- Born: John Donald Brian Christian
- Citizenship: British
- Education: King William College University of Cambridge

= Brian Christian (teacher) =

John Donald Brian Christian is a Manx teacher and Headmaster, who was Principal of The British School in Tokyo having previously been the principal of Liverpool College.

Christian was born on the Isle of Man, where he attended King William's College he went on to read English literature at the University of Cambridge.

== Career ==
He started his teaching career teaching at his former school King Williams College, before going on to become Deputy Head Master of Giggleswick School a post he was in for 7 years.

Christian then went on to become Principal of Liverpool College in 2002, Christian was featured in a documentary about the killer Brian Blackwell who was at the time a sixth form student at the school. Christian was principal for 5 years and departed the school in 2007.

He then moved aboard to lead at British international schools in Singapore and Shanghai.

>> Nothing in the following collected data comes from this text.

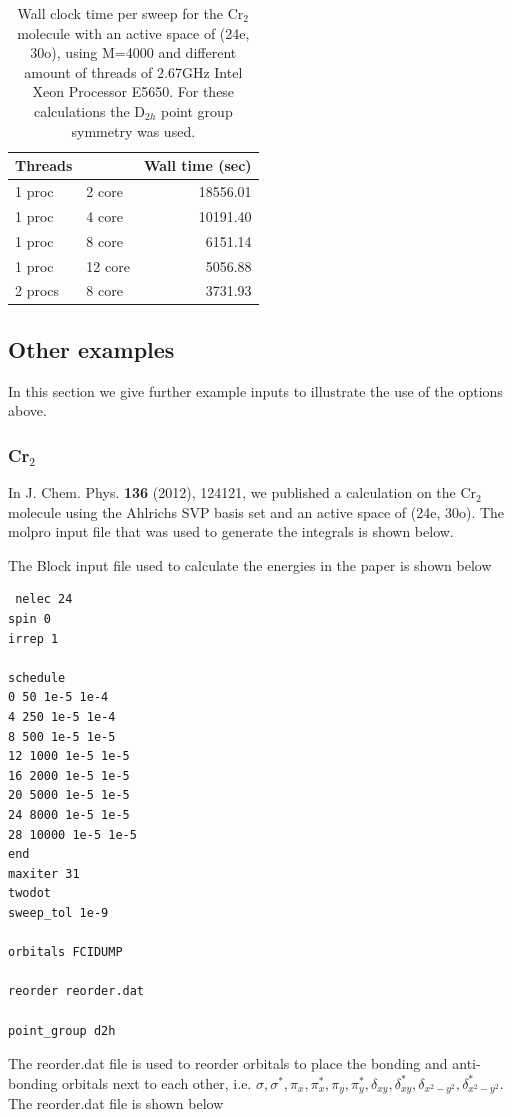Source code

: \documentclass[letterpaper,12pt,aps, pra]{revtex4-1}
\begin{document}
\begin{table}
\begin{center}
\begin{tabular}{llr}
\hline
\hline
Threads && Wall time (sec)\\
\hline
1 proc &2 core  &18556.01\\
1 proc &4 core  &10191.40\\
1 proc &8 core  &6151.14\\
1 proc &12 core &5056.88\\
2 procs &8 core &3731.93\\
\hline
\hline
\end{tabular}
\end{center}
\caption{Wall clock time per sweep for the Cr$_2$ molecule with an
active space of (24e, 30o), using M=4000 and different amount of
threads of 2.67GHz Intel Xeon Processor E5650. For these calculations
the D$_{2h}$ point group symmetry was used.} \label{tab:thread}
\end{table}


\subsection{Other examples}
In this section we give further example inputs to illustrate
the use of the options above.

\subsubsection{Cr$_2$}\label{sec:cr2}

In J. Chem. Phys. \textbf{136} (2012), 124121, we published a calculation on
the Cr$_2$ molecule using the Ahlrichs SVP basis set and an active space of
(24e, 30o). The molpro input file that was used to generate the integrals is
shown below. 

The Block input file used to calculate the energies in the paper is shown below
\begin{verbatim}
 nelec 24
spin 0
irrep 1

schedule
0 50 1e-5 1e-4
4 250 1e-5 1e-4
8 500 1e-5 1e-5
12 1000 1e-5 1e-5
16 2000 1e-5 1e-5
20 5000 1e-5 1e-5
24 8000 1e-5 1e-5
28 10000 1e-5 1e-5
end
maxiter 31
twodot
sweep_tol 1e-9

orbitals FCIDUMP

reorder reorder.dat

point_group d2h
\end{verbatim}

The reorder.dat file is used to reorder orbitals to place the bonding and anti-bonding orbitals next to each other, i.e. {$\sigma, \sigma^*, \pi_x, \pi_x^*, \pi_y, \pi_y^*, \delta_{xy}, \delta_{xy}^*, \delta_{x^2-y^2}, \delta_{x^2-y^2}^*$}. The reorder.dat file is shown below\\
\end{document}

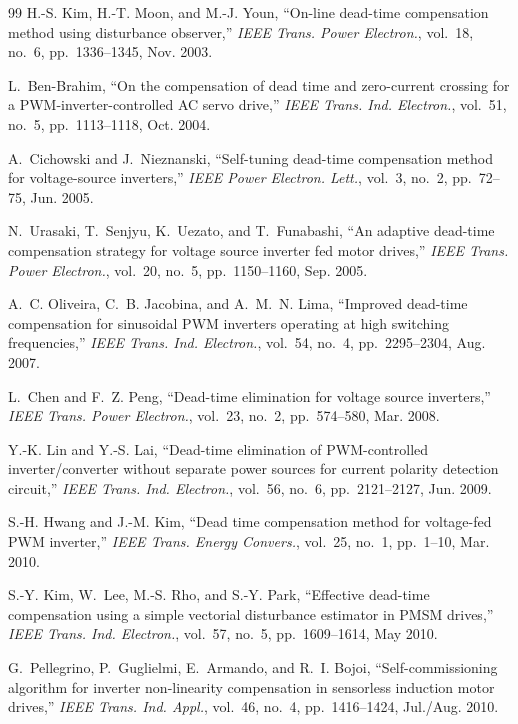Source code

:\documentclass[11pt,a4paper]{article}
\begin{document}
\begin{thebibliography}{99}
H.-S. Kim, H.-T. Moon, and M.-J. Youn, ``On-line dead-time compensation method using
disturbance observer,'' \emph{IEEE Trans. Power Electron.}, vol.~18, no.~6,
pp.~1336--1345, Nov. 2003.

L.~Ben-Brahim, ``On the compensation of dead time and zero-current crossing for a
PWM-inverter-controlled AC servo drive,'' \emph{IEEE Trans. Ind. Electron.}, vol.~51,
no.~5, pp.~1113--1118, Oct. 2004.

A.~Cichowski and J.~Nieznanski, ``Self-tuning dead-time compensation method for
voltage-source inverters,'' \emph{IEEE Power Electron. Lett.}, vol.~3, no.~2,
pp.~72--75, Jun. 2005.

N.~Urasaki, T.~Senjyu, K.~Uezato, and T.~Funabashi, ``An adaptive dead-time compensation
strategy for voltage source inverter fed motor drives,'' \emph{IEEE Trans. Power
Electron.}, vol.~20, no.~5, pp.~1150--1160, Sep. 2005.

A.~C. Oliveira, C.~B. Jacobina, and A.~M.~N. Lima, ``Improved dead-time compensation for
sinusoidal PWM inverters operating at high switching frequencies,'' \emph{IEEE Trans.
Ind. Electron.}, vol.~54, no.~4, pp.~2295--2304, Aug. 2007.

L.~Chen and F.~Z. Peng, ``Dead-time elimination for voltage source inverters,''
\emph{IEEE Trans. Power Electron.}, vol.~23, no.~2, pp.~574--580, Mar. 2008.

Y.-K. Lin and Y.-S. Lai, ``Dead-time elimination of PWM-controlled inverter/converter
without separate power sources for current polarity detection circuit,'' \emph{IEEE
Trans. Ind. Electron.}, vol.~56, no.~6, pp.~2121--2127, Jun. 2009.

S.-H. Hwang and J.-M. Kim, ``Dead time compensation method for voltage-fed PWM
inverter,'' \emph{IEEE Trans. Energy Convers.}, vol.~25, no.~1, pp.~1--10, Mar. 2010.

S.-Y. Kim, W.~Lee, M.-S. Rho, and S.-Y. Park, ``Effective dead-time compensation using a
simple vectorial disturbance estimator in PMSM drives,'' \emph{IEEE Trans. Ind.
Electron.}, vol.~57, no.~5, pp.~1609--1614, May 2010.

G.~Pellegrino, P.~Guglielmi, E.~Armando, and R.~I. Bojoi, ``Self-commissioning algorithm
for inverter non-linearity compensation in sensorless induction motor drives,''
\emph{IEEE Trans. Ind. Appl.}, vol.~46, no.~4, pp.~1416--1424, Jul./Aug. 2010.


\end{thebibliography}
\end{document}
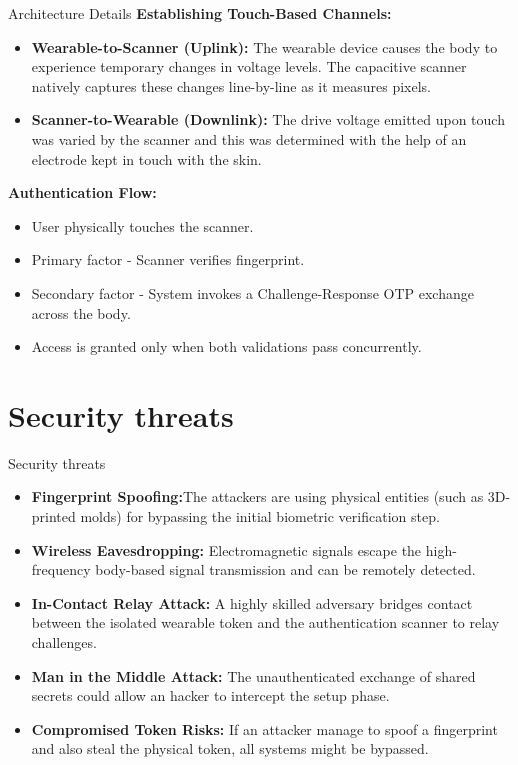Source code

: \documentclass[aspectratio=169,t,xcolor=table]{beamer}
\begin{document}
\begin{frame}{Architecture Details}
    \textbf{Establishing Touch-Based Channels:}
    \begin{itemize}
        \item \textbf{Wearable-to-Scanner (Uplink):} The wearable device causes the body to experience temporary changes in voltage levels. The capacitive scanner natively captures these changes line-by-line as it measures pixels.
        \item \textbf{Scanner-to-Wearable (Downlink):} The drive voltage emitted upon touch was varied by the scanner and this was determined with the help of an electrode kept in touch with the skin.
    \end{itemize}
    \vspace{0.5em}
    \textbf{Authentication Flow:}
    \begin{itemize}
        \item User physically touches the scanner.
        \item Primary factor - Scanner verifies fingerprint.
        \item Secondary factor - System invokes a Challenge-Response OTP exchange across the body.
        \item Access is granted only when both validations pass concurrently.
    \end{itemize}
\end{frame}

\section{Security threats}
\begin{frame}{Security threats}
    \begin{itemize}
        \item \textbf{Fingerprint Spoofing:}The attackers are using physical entities (such as 3D-printed molds) for bypassing the initial biometric verification step.
        \item \textbf{Wireless Eavesdropping:} Electromagnetic signals escape the high-frequency body-based signal transmission and can be remotely detected.
        \item \textbf{In-Contact Relay Attack:} A highly skilled adversary bridges contact between the isolated wearable token and the authentication scanner to relay challenges.
        \item \textbf{Man in the Middle Attack:} The unauthenticated exchange of shared secrets could allow an hacker to intercept the setup phase.
        \item \textbf{Compromised Token Risks:} If an attacker manage to spoof a fingerprint and also steal the physical token, all systems might be bypassed.
    \end{itemize}
\end{frame}
\end{document}
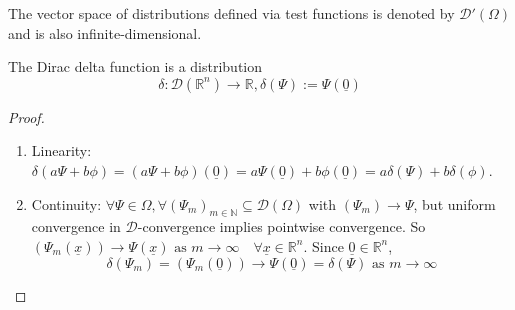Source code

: \begin{definition}
	The vector space of distributions defined via test functions is denoted by $\mathcal{D}'(\Omega)$ and is also infinite-dimensional.
\end{definition}

\begin{example}
	The Dirac delta function is a distribution
	\[
		\delta: \mathcal{D}(\mathbb{R}^n) \rightarrow \mathbb{R}, \delta(\Psi) := \Psi(\underline{0})
	\]
\end{example}

\begin{proof}
	\hfill
	\begin{enumerate}
		\item Linearity: $\delta(a \Psi + b \phi) = (a \Psi + b \phi) (\underline{0}) = a \Psi(\underline{0}) + b \phi(\underline{0}) = a \delta (\Psi) + b \delta(\phi)$.
		\item Continuity: $\forall \Psi \in \mathcal{\Omega}, \forall {(\Psi_m)}_{m \in \mathbb{N}} \subseteq \mathcal{D}(\Omega)$ with $(\Psi_m) \rightarrow \Psi$, but uniform convergence in $\mathcal{D}$-convergence implies pointwise convergence. So $(\Psi_m(\underline{x})) \rightarrow \Psi(\underline{x}) \text{ as } m \rightarrow \infty \quad \forall \underline{x} \in \mathbb{R}^n$. Since $\underline{0} \in \mathbb{R}^n$,
		\[
			\delta(\Psi_m) = (\Psi_m (\underline{0})) \rightarrow \Psi (\underline{0}) = \delta (\Psi) \text{ as } m \rightarrow \infty
		\]
	\end{enumerate}
\end{proof}

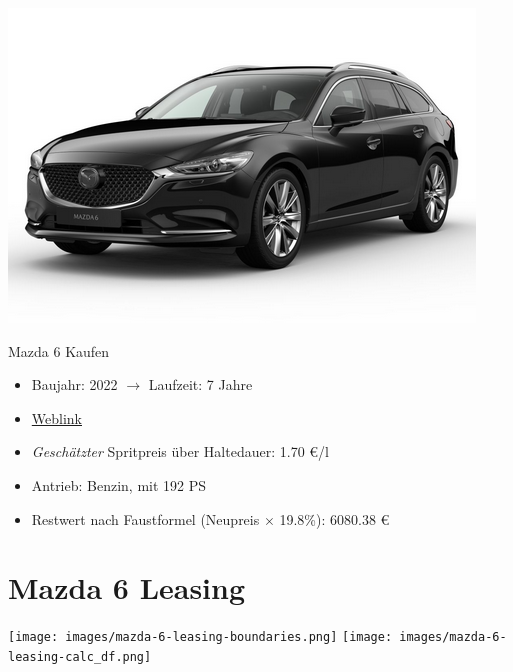 \documentclass[landscape, DIV=99, 14pt]{scrartcl}
\begin{document}
\pagebreak
\null
\vspace{2cm}
\begin{center}
\includegraphics[width=0.9\columnwidth]{cars/mazda-6-neu.png}

Mazda 6 Kaufen
\end{center}

\begin{itemize}
    \item Baujahr: 2022 $\rightarrow$ Laufzeit: 7 Jahre
    \item \href{https://konfigurator.meinauto.de/mazda/neuwagen/48-6/angebote/6-kombi/konfigurator/\#!/extras/exclusive-line/8846370/10,11/private/65352-5416-204698/984/61c9aa657e74c/cash-purchase/32545--287374/48,0,10000,0,0,0,0,0,}{Weblink}
    \item \emph{Gesch\"atzter} Spritpreis \"uber Haltedauer: 1.70 \euro{}/l
    \item Antrieb: Benzin, mit 192 PS
    \item Restwert nach Faustformel (Neupreis $\times$ 19.8\%): 6080.38 \euro{}
\end{itemize}

\pagebreak


\twocolumn

\section*{Mazda 6 Leasing}
\begin{center}
\texttt{[image: images/mazda-6-leasing-boundaries.png]}
\null
\vspace{0.5cm}
\texttt{[image: images/mazda-6-leasing-calc\_df.png]}
\end{center}
\end{document}
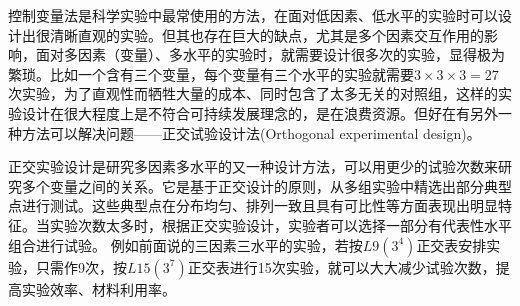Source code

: 控制变量法是科学实验中最常使用的方法，在面对低因素、低水平的实验时可以设计出很清晰直观的实验。但其也存在巨大的缺点，尤其是多个因素交互作用的影响，面对多因素（变量）、多水平的实验时，就需要设计很多次的实验，显得极为繁琐。比如一个含有三个变量，每个变量有三个水平的实验就需要$ 3\times 3 \times 3=27$次实验，为了直观性而牺牲大量的成本、同时包含了太多无关的对照组，这样的实验设计在很大程度上是不符合可持续发展理念的，是在浪费资源。但好在有另外一种方法可以解决问题——正交试验设计法(Orthogonal experimental design)。

正交实验设计是研究多因素多水平的又一种设计方法，可以用更少的试验次数来研究多个变量之间的关系。它是基于正交设计的原则，从多组实验中精选出部分典型点进行测试。这些典型点在分布均匀、排列一致且具有可比性等方面表现出明显特征\cite{wangxueshen}。当实验次数太多时，根据正交实验设计，实验者可以选择一部分有代表性水平组合进行试验。 例如前面说的三因素三水平的实验，若按$ L9(3^4) $正交表安排实验，只需作9次，按$ L15(3^7) $正交表进行15次实验，就可以大大减少试验次数，提高实验效率、材料利用率。


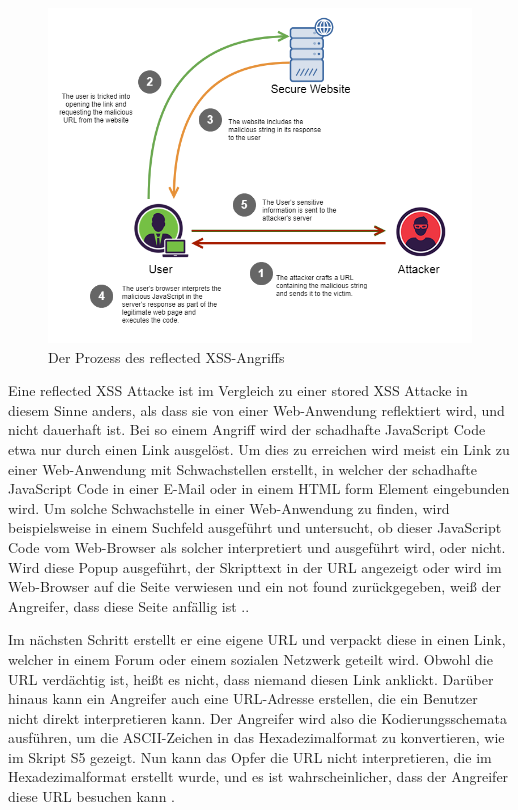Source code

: \begin{figure}[ht]
	\centering
	\includegraphics[width=1\linewidth]{images/medium/2_reflected_xss.png}
	\caption[Der Prozess des reflected XSS-Angriffs]
	{Der Prozess des reflected XSS-Angriffs \textcite{makarem2018a}}
\end{figure}

Eine reflected XSS Attacke ist im Vergleich zu einer stored XSS Attacke in diesem Sinne anders, als dass sie von einer Web-Anwendung reflektiert wird, und nicht dauerhaft ist. Bei so einem Angriff wird der schadhafte JavaScript Code etwa nur durch einen Link ausgelöst.
Um dies zu erreichen wird meist ein Link zu einer Web-Anwendung mit Schwachstellen erstellt, in welcher der schadhafte JavaScript Code in einer E-Mail oder in einem HTML form Element eingebunden wird. Um solche Schwachstelle in einer Web-Anwendung zu finden, wird beispielsweise in einem Suchfeld ausgeführt und untersucht, ob dieser JavaScript Code vom Web-Browser als solcher interpretiert und ausgeführt wird, oder nicht.
Wird diese Popup ausgeführt, der Skripttext in der URL angezeigt oder wird im Web-Browser auf die Seite verwiesen und ein not found zurückgegeben, weiß der Angreifer, dass diese Seite anfällig ist \autocite[125]{gupta2015a}..

Im nächsten Schritt erstellt er eine eigene URL und verpackt diese in einen Link, welcher in einem Forum oder einem sozialen Netzwerk geteilt wird. Obwohl die URL verdächtig ist, heißt es nicht, dass niemand diesen Link anklickt. Darüber hinaus kann ein Angreifer auch eine URL-Adresse erstellen, die ein Benutzer nicht direkt interpretieren kann. Der Angreifer wird also die Kodierungsschemata ausführen, um die ASCII-Zeichen in das Hexadezimalformat zu konvertieren, wie im Skript S5 gezeigt. Nun kann das Opfer die URL nicht interpretieren, die im Hexadezimalformat erstellt wurde, und es ist wahrscheinlicher, dass der Angreifer diese URL besuchen kann \autocite[125]{gupta2015a}.


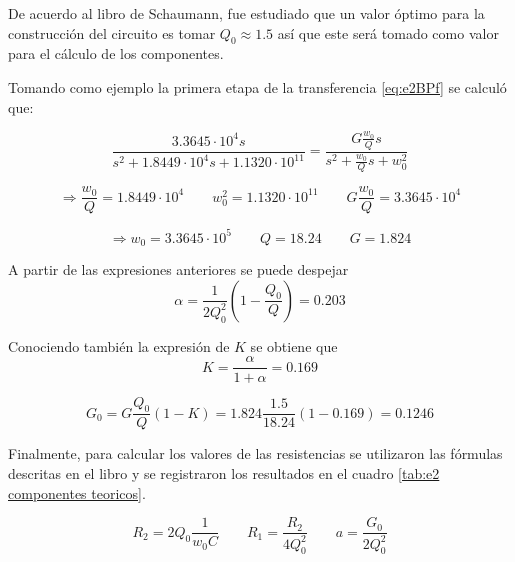 De acuerdo al libro de Schaumann, fue estudiado que un valor óptimo para la construcción del circuito es tomar $Q_0 \approx 1.5$ así que este será tomado como valor para el cálculo de los componentes.

Tomando como ejemplo la primera etapa de la transferencia \eqref{eq:e2BPf} se calculó que:

\begin{equation}
\frac{3.3645\cdot 10^4s}{s^2 + 1.8449\cdot10^4 s + 1.1320\cdot10^{11}} = \frac{ G \frac{w_0}{Q}s }{s^2+ \frac{w_0}{Q}s+w_0^2}
\end{equation}

\begin{equation*}
\Rightarrow \frac{w_0}{Q}= 1.8449\cdot10^4	\qquad w_0^2=1.1320\cdot10^{11} \qquad	G \frac{w_0}{Q}=3.3645\cdot 10^4
\end{equation*}

\begin{equation}
\Rightarrow w_0=3.3645\cdot10^5 \qquad	Q=18.24 \qquad	G=1.824
\end{equation}

A partir de las expresiones anteriores se puede despejar
\begin{equation*}
\alpha=\frac{1}{2Q_0^2}\left(1-\frac{Q_0}{Q}\right) = 0.203
\end{equation*}

Conociendo también la expresión de $K$ se obtiene que
\begin{equation*}
K=\frac{\alpha}{1+\alpha} = 0.169
\end{equation*}

\begin{equation*}
G_0=G\frac{Q_0}{Q}(1-K) = 1.824\frac{1.5}{18.24}(1-0.169)=0.1246
\end{equation*}

Finalmente, para calcular los valores de las resistencias se utilizaron las fórmulas descritas en el libro y se registraron los resultados en el cuadro \ref{tab:e2 componentes teoricos}.

\begin{equation}
R_2=2Q_0\frac{1}{w_0C} \qquad R_1=\frac{R_2}{4Q_0^2} \qquad a=\frac{G_0}{2Q_0^2}
\end{equation}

In 2012 he was appointed as the Principal of The British school in Tokyo, he served as principal for 7 years, alongside of this he served as a board member of the Council of British International Schools, for his time as the school he was awarded an MBE by the Queen in 2019. He retired in 2019 and moved back to England.

== Honours ==
In the 2019 New Years honours list, Christian was awarded the honour of Member of The Most Excellent Order of the British Empire (MBE) by the Queen for For services to education and the community in Tokyo.